▶ [Activity] Give every line of the listing word for word, beginning at the first and including the line with "The main component" as the last.

Segment Open

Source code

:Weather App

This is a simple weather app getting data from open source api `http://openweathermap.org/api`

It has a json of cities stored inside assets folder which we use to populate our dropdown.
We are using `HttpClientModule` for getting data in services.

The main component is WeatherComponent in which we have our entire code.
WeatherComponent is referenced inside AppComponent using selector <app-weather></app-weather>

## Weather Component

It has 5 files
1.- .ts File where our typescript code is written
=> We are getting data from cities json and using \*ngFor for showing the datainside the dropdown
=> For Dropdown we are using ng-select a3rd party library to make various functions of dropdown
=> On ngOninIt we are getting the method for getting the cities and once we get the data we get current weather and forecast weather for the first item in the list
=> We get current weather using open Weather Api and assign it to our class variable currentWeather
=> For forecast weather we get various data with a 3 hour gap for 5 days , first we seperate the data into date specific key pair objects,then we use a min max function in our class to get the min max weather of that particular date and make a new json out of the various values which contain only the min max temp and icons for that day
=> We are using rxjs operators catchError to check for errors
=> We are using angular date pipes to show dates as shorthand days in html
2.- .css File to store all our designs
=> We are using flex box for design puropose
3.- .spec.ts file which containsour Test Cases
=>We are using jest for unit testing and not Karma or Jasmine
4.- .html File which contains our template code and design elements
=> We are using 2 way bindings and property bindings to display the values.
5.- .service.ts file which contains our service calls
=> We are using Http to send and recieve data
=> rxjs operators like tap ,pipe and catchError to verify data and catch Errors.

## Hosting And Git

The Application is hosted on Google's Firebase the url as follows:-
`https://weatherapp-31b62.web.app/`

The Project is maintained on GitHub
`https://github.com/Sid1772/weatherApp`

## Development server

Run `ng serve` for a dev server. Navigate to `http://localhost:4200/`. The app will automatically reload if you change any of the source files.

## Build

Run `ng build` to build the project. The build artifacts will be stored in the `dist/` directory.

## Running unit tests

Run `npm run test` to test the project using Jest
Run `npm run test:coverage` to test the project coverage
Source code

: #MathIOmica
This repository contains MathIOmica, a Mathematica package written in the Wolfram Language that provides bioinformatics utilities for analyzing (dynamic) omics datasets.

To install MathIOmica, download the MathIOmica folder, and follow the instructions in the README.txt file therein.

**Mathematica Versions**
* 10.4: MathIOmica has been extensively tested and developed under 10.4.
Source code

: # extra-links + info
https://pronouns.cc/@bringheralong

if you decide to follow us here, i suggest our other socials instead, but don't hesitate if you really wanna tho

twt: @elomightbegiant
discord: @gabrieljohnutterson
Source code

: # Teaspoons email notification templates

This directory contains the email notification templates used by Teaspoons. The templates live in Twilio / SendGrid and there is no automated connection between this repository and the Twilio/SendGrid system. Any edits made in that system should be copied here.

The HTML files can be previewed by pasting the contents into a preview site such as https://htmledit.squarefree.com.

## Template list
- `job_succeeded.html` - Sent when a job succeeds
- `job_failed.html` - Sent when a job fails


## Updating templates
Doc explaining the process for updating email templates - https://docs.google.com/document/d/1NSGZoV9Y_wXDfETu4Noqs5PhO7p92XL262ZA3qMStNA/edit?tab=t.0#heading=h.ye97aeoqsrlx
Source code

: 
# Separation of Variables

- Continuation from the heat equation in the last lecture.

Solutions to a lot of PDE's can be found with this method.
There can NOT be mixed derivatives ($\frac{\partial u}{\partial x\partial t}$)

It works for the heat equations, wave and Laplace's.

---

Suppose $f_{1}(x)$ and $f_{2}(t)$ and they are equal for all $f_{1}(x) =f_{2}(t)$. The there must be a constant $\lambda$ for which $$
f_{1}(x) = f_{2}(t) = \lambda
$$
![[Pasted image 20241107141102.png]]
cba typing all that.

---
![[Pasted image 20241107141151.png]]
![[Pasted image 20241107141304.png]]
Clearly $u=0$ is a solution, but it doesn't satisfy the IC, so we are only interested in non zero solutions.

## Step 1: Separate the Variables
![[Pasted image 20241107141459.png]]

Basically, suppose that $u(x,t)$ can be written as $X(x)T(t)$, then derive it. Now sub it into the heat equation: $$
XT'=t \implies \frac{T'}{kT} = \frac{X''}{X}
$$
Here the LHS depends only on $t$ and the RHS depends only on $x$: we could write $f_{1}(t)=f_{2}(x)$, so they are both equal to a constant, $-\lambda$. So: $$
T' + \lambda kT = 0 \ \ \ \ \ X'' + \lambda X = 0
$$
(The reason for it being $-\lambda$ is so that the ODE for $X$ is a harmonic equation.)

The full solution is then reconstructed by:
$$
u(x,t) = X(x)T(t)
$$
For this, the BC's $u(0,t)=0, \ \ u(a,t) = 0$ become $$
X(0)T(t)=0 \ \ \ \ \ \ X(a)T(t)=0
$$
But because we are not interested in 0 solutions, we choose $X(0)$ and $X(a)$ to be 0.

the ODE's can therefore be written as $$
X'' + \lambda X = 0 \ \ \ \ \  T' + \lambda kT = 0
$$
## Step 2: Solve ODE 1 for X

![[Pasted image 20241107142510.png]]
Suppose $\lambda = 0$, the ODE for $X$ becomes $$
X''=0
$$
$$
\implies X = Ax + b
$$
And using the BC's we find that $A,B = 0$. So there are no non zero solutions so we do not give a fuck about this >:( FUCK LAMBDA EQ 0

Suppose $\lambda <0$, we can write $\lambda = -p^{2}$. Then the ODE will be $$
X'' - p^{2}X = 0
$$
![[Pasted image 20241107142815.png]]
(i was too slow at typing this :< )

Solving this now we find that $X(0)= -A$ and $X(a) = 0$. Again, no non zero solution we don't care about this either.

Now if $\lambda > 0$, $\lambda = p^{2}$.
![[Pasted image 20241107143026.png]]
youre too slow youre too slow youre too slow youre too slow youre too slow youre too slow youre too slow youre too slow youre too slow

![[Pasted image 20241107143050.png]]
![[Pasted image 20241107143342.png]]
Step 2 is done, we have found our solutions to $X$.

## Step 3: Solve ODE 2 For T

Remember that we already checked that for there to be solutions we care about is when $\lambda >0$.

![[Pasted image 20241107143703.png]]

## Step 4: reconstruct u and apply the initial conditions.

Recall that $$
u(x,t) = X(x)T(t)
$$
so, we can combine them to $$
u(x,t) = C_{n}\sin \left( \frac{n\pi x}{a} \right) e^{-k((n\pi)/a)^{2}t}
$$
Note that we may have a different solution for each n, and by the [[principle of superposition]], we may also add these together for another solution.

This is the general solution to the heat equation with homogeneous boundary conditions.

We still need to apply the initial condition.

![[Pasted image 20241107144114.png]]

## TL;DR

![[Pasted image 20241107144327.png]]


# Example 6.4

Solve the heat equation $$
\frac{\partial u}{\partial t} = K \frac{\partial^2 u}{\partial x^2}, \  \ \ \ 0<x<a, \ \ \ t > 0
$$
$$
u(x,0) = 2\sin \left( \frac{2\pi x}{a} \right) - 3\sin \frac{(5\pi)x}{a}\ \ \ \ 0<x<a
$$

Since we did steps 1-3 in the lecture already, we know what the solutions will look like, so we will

Segment Closed

▶ [Answer space]
Source code

:Weather App

This is a simple weather app getting data from open source api `http://openweathermap.org/api`

It has a json of cities stored inside assets folder which we use to populate our dropdown.
We are using `HttpClientModule` for getting data in services.

The main component is WeatherComponent in which we have our entire code.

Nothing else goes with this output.